WORK TASK:
Within the records, find every line that includes the word "NdDatePicker" and copy it.

PROVIDED RECORDS:
+--
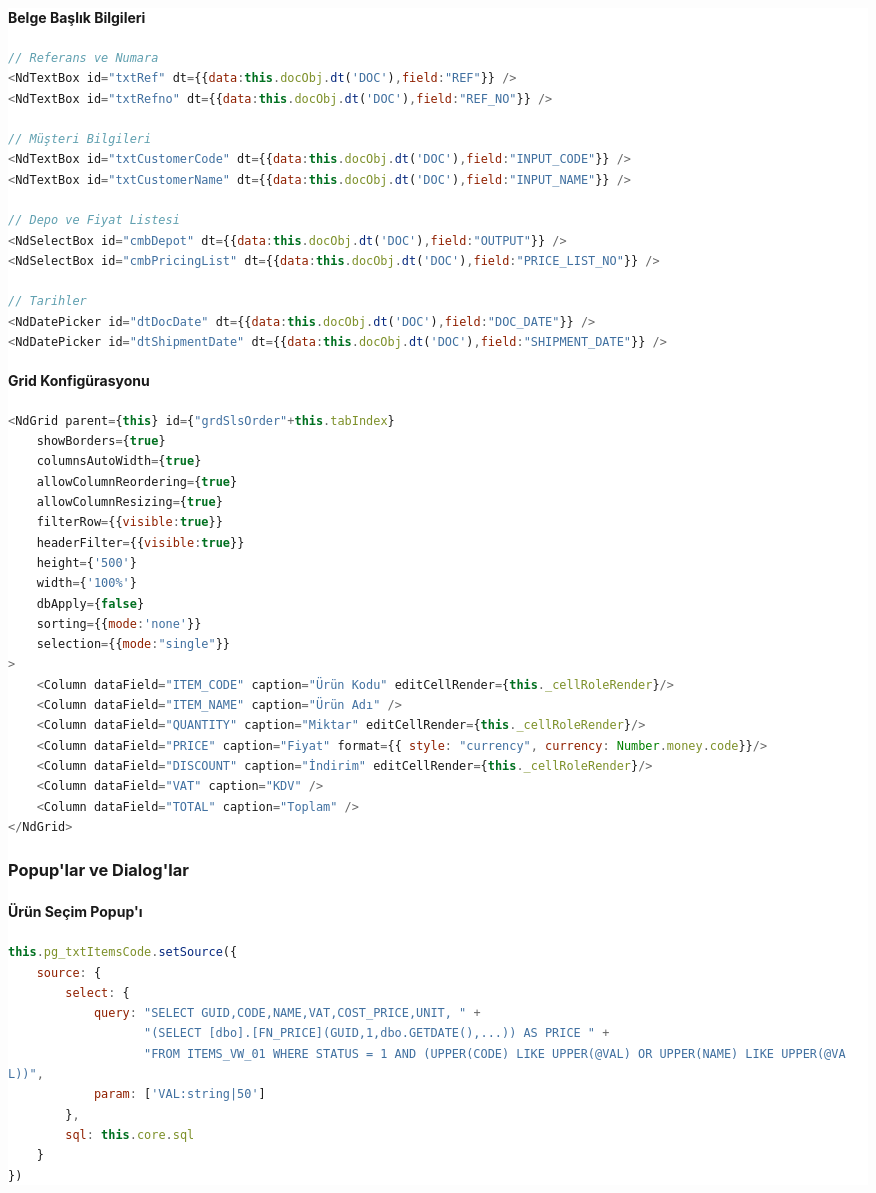 #### Belge Başlık Bilgileri
```javascript
// Referans ve Numara
<NdTextBox id="txtRef" dt={{data:this.docObj.dt('DOC'),field:"REF"}} />
<NdTextBox id="txtRefno" dt={{data:this.docObj.dt('DOC'),field:"REF_NO"}} />

// Müşteri Bilgileri
<NdTextBox id="txtCustomerCode" dt={{data:this.docObj.dt('DOC'),field:"INPUT_CODE"}} />
<NdTextBox id="txtCustomerName" dt={{data:this.docObj.dt('DOC'),field:"INPUT_NAME"}} />

// Depo ve Fiyat Listesi
<NdSelectBox id="cmbDepot" dt={{data:this.docObj.dt('DOC'),field:"OUTPUT"}} />
<NdSelectBox id="cmbPricingList" dt={{data:this.docObj.dt('DOC'),field:"PRICE_LIST_NO"}} />

// Tarihler
<NdDatePicker id="dtDocDate" dt={{data:this.docObj.dt('DOC'),field:"DOC_DATE"}} />
<NdDatePicker id="dtShipmentDate" dt={{data:this.docObj.dt('DOC'),field:"SHIPMENT_DATE"}} />
```

#### Grid Konfigürasyonu
```javascript
<NdGrid parent={this} id={"grdSlsOrder"+this.tabIndex} 
    showBorders={true} 
    columnsAutoWidth={true} 
    allowColumnReordering={true} 
    allowColumnResizing={true} 
    filterRow={{visible:true}}
    headerFilter={{visible:true}}
    height={'500'} 
    width={'100%'}
    dbApply={false}
    sorting={{mode:'none'}}
    selection={{mode:"single"}}
>
    <Column dataField="ITEM_CODE" caption="Ürün Kodu" editCellRender={this._cellRoleRender}/>
    <Column dataField="ITEM_NAME" caption="Ürün Adı" />
    <Column dataField="QUANTITY" caption="Miktar" editCellRender={this._cellRoleRender}/>
    <Column dataField="PRICE" caption="Fiyat" format={{ style: "currency", currency: Number.money.code}}/>
    <Column dataField="DISCOUNT" caption="İndirim" editCellRender={this._cellRoleRender}/>
    <Column dataField="VAT" caption="KDV" />
    <Column dataField="TOTAL" caption="Toplam" />
</NdGrid>
```

### Popup'lar ve Dialog'lar

#### Ürün Seçim Popup'ı
```javascript
this.pg_txtItemsCode.setSource({
    source: {
        select: {
            query: "SELECT GUID,CODE,NAME,VAT,COST_PRICE,UNIT, " +
                   "(SELECT [dbo].[FN_PRICE](GUID,1,dbo.GETDATE(),...)) AS PRICE " +
                   "FROM ITEMS_VW_01 WHERE STATUS = 1 AND (UPPER(CODE) LIKE UPPER(@VAL) OR UPPER(NAME) LIKE UPPER(@VAL))",
            param: ['VAL:string|50']
        },
        sql: this.core.sql
    }
})
```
+--
ANSWER FOR THIS EXERCISE:
<NdDatePicker id="dtDocDate" dt={{data:this.docObj.dt('DOC'),field:"DOC_DATE"}} />
<NdDatePicker id="dtShipmentDate" dt={{data:this.docObj.dt('DOC'),field:"SHIPMENT_DATE"}} />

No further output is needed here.